**Exercise data**
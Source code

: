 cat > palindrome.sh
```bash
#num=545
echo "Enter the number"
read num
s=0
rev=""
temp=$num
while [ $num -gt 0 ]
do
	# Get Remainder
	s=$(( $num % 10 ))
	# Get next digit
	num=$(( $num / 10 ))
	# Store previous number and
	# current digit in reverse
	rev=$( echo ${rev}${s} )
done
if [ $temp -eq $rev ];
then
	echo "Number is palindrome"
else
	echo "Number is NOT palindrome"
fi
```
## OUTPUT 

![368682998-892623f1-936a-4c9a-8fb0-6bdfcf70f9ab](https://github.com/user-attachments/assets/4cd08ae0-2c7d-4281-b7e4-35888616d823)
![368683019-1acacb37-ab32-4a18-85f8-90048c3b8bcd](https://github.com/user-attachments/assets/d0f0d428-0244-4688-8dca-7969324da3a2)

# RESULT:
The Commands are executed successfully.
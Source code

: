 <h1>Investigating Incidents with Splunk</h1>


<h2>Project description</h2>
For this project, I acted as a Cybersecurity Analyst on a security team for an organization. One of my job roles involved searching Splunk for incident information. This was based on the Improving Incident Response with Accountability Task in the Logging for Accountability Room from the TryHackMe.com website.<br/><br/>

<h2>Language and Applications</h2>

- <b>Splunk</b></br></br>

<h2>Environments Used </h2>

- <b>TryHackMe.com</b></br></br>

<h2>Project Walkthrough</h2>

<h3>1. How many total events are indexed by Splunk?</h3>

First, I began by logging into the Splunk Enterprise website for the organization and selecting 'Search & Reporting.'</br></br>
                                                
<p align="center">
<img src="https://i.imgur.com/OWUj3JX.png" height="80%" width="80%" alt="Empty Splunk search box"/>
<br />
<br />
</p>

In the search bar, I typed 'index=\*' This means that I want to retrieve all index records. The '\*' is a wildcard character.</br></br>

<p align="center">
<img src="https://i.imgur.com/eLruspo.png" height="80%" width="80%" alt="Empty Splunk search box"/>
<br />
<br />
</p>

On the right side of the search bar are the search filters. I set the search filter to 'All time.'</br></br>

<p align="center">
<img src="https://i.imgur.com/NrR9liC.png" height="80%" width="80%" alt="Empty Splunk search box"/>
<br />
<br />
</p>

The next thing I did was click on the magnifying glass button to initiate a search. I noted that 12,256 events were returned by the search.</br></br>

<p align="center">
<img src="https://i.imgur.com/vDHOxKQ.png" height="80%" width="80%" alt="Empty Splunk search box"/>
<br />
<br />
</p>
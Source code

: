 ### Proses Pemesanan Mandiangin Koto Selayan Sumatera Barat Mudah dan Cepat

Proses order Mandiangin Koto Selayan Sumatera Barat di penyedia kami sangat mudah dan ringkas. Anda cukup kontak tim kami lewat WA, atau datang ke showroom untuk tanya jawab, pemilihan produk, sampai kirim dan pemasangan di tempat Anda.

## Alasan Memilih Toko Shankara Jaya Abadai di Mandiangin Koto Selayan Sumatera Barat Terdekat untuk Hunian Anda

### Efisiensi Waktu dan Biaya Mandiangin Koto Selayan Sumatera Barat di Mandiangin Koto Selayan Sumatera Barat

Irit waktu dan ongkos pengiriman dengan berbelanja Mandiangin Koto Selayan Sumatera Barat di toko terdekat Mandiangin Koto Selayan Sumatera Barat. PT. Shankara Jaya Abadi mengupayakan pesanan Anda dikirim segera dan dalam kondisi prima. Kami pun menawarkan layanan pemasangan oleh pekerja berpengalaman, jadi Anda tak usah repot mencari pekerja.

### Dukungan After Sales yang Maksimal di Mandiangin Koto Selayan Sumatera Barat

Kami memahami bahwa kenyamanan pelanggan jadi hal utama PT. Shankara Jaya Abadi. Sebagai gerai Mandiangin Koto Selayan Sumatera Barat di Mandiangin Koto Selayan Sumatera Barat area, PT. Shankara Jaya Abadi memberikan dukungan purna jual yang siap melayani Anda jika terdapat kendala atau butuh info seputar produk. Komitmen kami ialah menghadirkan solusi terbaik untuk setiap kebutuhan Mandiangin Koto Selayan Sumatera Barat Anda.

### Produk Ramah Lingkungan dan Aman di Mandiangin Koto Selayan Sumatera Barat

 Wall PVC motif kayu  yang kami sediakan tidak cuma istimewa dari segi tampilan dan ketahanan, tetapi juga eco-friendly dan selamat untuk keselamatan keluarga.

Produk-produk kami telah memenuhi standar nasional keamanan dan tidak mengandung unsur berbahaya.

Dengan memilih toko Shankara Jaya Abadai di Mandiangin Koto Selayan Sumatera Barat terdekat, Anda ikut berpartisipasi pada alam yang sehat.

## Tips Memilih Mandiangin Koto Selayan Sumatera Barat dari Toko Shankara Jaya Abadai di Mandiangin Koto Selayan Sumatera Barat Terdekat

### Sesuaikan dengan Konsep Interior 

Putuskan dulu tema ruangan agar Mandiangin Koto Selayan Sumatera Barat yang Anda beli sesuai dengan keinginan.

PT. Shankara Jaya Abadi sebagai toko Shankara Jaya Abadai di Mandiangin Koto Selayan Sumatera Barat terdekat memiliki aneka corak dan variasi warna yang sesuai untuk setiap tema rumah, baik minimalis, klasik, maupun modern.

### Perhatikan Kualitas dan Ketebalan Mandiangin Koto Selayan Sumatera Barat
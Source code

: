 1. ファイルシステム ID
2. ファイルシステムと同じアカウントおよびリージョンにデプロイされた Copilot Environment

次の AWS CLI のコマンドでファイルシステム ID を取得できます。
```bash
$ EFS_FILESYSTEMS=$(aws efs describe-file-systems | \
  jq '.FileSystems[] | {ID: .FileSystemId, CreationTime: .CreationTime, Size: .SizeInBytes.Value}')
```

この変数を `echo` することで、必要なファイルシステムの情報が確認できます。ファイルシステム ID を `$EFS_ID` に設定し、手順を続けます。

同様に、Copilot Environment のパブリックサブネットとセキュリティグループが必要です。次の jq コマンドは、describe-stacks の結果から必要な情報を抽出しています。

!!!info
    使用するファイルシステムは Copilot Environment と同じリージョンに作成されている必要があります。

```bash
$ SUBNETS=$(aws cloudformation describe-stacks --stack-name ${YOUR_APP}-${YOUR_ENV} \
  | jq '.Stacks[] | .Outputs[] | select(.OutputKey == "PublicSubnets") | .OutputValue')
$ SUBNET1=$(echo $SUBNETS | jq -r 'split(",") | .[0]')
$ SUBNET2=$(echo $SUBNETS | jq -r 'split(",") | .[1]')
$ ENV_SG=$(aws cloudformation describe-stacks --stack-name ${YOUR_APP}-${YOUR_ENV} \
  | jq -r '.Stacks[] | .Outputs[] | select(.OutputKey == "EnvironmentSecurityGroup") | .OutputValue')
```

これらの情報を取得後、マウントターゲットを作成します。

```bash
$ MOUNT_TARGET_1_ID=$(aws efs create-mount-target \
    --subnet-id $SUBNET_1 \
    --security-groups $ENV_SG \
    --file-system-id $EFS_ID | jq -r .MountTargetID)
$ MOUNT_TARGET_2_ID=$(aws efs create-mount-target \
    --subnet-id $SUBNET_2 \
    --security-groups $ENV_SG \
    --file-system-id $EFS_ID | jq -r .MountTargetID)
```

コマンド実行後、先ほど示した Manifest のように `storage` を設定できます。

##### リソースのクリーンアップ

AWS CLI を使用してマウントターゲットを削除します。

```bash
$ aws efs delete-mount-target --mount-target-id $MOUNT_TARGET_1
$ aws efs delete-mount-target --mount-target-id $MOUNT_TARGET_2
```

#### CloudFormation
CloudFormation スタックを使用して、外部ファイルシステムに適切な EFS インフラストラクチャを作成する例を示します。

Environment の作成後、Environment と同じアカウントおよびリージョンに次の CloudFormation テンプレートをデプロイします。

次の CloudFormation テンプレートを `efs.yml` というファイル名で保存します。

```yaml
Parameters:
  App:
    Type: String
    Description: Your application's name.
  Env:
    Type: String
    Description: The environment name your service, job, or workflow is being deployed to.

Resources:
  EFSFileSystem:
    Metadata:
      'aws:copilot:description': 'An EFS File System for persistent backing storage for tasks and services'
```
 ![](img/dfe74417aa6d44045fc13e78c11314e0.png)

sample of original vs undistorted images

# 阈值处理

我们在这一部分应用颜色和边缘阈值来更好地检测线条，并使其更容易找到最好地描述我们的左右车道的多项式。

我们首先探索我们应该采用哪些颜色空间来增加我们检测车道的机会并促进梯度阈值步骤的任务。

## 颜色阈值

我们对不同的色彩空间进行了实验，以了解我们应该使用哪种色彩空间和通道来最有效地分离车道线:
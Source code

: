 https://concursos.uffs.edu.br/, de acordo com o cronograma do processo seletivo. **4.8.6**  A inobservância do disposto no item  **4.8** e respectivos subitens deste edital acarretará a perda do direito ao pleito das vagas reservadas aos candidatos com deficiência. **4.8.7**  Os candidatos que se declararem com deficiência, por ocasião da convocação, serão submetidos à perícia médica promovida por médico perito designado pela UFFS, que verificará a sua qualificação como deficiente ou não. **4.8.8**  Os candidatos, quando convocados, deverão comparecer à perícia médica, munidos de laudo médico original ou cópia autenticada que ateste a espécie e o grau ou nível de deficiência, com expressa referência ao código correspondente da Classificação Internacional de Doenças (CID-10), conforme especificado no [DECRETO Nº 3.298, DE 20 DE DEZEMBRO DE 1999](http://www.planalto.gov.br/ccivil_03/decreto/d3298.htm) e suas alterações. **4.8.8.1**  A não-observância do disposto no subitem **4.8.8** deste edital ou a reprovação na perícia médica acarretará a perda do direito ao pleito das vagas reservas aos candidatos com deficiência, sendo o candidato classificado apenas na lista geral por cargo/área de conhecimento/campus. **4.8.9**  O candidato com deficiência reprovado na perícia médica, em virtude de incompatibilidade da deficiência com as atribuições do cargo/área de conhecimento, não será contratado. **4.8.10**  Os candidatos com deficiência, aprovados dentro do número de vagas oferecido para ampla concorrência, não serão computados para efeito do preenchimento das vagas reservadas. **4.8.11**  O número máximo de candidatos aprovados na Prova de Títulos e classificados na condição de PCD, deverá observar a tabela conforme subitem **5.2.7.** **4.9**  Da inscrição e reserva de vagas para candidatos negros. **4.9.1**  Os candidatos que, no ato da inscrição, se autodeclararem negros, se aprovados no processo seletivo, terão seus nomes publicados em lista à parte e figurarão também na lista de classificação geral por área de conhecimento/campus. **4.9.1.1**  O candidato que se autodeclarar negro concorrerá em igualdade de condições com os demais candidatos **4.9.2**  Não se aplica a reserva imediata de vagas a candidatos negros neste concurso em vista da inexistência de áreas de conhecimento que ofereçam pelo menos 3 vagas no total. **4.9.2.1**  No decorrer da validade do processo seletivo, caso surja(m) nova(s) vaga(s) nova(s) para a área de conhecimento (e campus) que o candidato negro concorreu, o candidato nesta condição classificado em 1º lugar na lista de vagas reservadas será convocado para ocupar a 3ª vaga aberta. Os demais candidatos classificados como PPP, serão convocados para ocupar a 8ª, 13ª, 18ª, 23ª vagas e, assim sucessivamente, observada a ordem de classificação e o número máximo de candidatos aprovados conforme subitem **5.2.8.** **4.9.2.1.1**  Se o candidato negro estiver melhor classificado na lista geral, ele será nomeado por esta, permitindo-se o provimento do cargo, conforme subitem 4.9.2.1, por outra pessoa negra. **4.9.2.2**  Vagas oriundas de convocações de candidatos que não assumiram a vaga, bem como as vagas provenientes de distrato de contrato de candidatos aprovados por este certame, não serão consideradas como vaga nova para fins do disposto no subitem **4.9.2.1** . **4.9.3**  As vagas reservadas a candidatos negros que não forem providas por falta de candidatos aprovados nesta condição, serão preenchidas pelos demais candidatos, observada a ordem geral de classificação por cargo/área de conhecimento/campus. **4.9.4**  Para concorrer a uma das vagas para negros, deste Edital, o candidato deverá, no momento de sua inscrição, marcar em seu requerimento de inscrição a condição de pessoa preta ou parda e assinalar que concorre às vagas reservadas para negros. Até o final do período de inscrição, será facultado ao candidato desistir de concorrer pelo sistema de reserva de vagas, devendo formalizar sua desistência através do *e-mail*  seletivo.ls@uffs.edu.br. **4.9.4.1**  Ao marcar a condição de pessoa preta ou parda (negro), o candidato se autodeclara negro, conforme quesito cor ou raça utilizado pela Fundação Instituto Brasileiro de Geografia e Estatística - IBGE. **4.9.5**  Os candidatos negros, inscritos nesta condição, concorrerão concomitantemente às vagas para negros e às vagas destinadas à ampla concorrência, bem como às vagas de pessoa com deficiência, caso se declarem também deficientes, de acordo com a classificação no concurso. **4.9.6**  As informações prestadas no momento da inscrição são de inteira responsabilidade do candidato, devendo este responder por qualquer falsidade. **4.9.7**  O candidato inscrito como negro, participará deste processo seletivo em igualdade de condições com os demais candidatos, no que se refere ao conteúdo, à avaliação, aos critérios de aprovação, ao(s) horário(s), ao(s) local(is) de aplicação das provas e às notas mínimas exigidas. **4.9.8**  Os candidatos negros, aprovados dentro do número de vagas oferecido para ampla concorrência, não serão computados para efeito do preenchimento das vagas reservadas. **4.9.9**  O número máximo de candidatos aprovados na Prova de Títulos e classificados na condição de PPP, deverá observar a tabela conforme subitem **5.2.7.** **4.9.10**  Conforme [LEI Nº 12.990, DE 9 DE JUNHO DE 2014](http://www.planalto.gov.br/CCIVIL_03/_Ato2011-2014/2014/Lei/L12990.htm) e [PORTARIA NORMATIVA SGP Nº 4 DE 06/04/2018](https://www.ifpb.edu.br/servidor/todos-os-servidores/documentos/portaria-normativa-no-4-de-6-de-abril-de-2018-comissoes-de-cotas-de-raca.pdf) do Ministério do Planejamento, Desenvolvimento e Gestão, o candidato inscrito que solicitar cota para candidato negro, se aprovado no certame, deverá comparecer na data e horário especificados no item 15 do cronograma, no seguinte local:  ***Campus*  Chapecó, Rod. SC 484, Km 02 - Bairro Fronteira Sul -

**Problem to solve**
How many lines of the material above have the word "Empty" in them? Give only that number.

**Output**
4